By Chelsea Gustafsson



  • The Museum of Failure Collection: Not (I don’t think, I haven’t checked the source code) a Tumblr! Still, who cares – this is a small site accompanying the infamous Museum of Failure (physically located, at present at least, in the US and Taiwan), which offers up a rolling series of examples of products or services deemed ‘failures’ – so, for example, here we have ‘Amazon Destinations’, the hotel booking website which everyone forgets Amazon tried to make happen, and the Motorola Iridium satellite phone, and a brand of tampon called ‘Rely’ with the truly jaw-dropping slogan “It Even Absorbs The Worry” (no, really). WONDERFUL (and there are at least three things on here that I reckon you could reasonably resurrect as they were genuinely great ideas that were simply before their time – see if you can find them).
  • A London Inheritance: I appreciate it’s churlish of me to say this, living as I do in what is, objectively, the most beautiful city in the world (fight me), but I really miss London at the moment – specifically, the sort of meandering walks you can take through the city, losing yourself on a Sunday in EC1 in a fug of empty streets and shuttered boozers and p1ss-infused alleyways. This blog (not a Tumblr either but, well, I didn’t want to leave the section empty this week) scratches that itch for me perfectly. No idea who writes it, but the description states: “Through “A London Inheritance” I will document my exploration of London using these photographs as a starting point. To try and identify the original locations, show how and why these have changed and how the buildings, streets and underlying topography of the city have developed. This journey will take me from Hampstead to Hoxton, Battersea to Greenwich, well known landmarks as well as hidden buildings, streets and steps, along with events such as the Festival of Britain and the Coronation.” This has been going for YEARS, and as such is a wonderful archive of and about the City – if you are, or have been, a Londoner, you will adore this, I promise.

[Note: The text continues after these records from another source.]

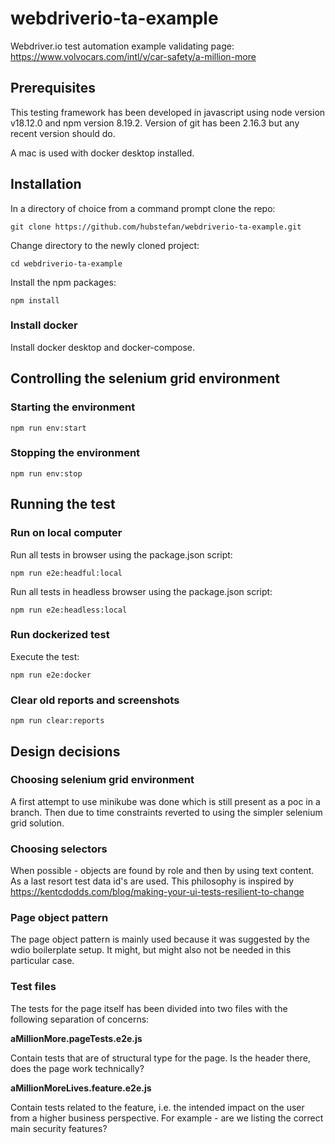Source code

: # webdriverio-ta-example
Webdriver.io test automation example validating page: https://www.volvocars.com/intl/v/car-safety/a-million-more

## Prerequisites

This testing framework has been developed in javascript using node version v18.12.0 and npm version 8.19.2.
Version of git has been 2.16.3 but any recent version should do.

A mac is used with docker desktop installed.

## Installation

In a directory of choice from a command prompt clone the repo:
```
git clone https://github.com/hubstefan/webdriverio-ta-example.git
```

Change directory to the newly cloned project:
```
cd webdriverio-ta-example
```

Install the npm packages:
```
npm install
```
### Install docker
Install docker desktop and docker-compose.

## Controlling the selenium grid environment
### Starting the environment
```
npm run env:start
```
### Stopping the environment
```
npm run env:stop
```

## Running the test

### Run on local computer

Run all tests in browser using the package.json script:
```
npm run e2e:headful:local
```

Run all tests in headless browser using the package.json script:
```
npm run e2e:headless:local
```
### Run dockerized test 

Execute the test:
```
npm run e2e:docker
```
### Clear old reports and screenshots 

```
npm run clear:reports
```

## Design decisions

### Choosing selenium grid environment
A first attempt to use minikube was done which is still present as a poc in a branch. Then due to time constraints reverted to using the simpler selenium grid solution.

### Choosing selectors
When possible - objects are found by role and then by using text content. As a last resort test data id's are used. This philosophy is inspired by https://kentcdodds.com/blog/making-your-ui-tests-resilient-to-change

### Page object pattern
The page object pattern is mainly used because it was suggested by the wdio boilerplate setup. It might, but might also not be needed in this particular case.

### Test files
The tests for the page itself has been divided into two files with the following separation of concerns:

**aMillionMore.pageTests.e2e.js**

Contain tests that are of structural type for the page. Is the header there, does the page work technically?

**aMillionMoreLives.feature.e2e.js**

Contain tests related to the feature, i.e. the intended impact on the user from a higher business perspective. For example - are we listing the correct main security features?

  • Origami Chris: I promise you, there are no cranes here. This stuff is insane.
  • The Stan Winston School: The Stan Winston School is an LA-based institution which teaches propmaking and SFX work – this is its Insta account, which is a near-constant procession of awesome puppetry and modelmaking and SFX and makeup and basically if you’re curious about How Film Stuff Works, or just want to see some very cool prop work, this will be right up your street.
  • McSenget: ‘Senget’ is apparently Malay for ‘tilted’ – so this Insta feed serves to document instances of McDonald’s food which arrives at destination compromised by having been thrown around in transit (or prepared by a blind person). You want to see images of Big Macs with distressingly-misaligned cheese flaps? YES YOU DO.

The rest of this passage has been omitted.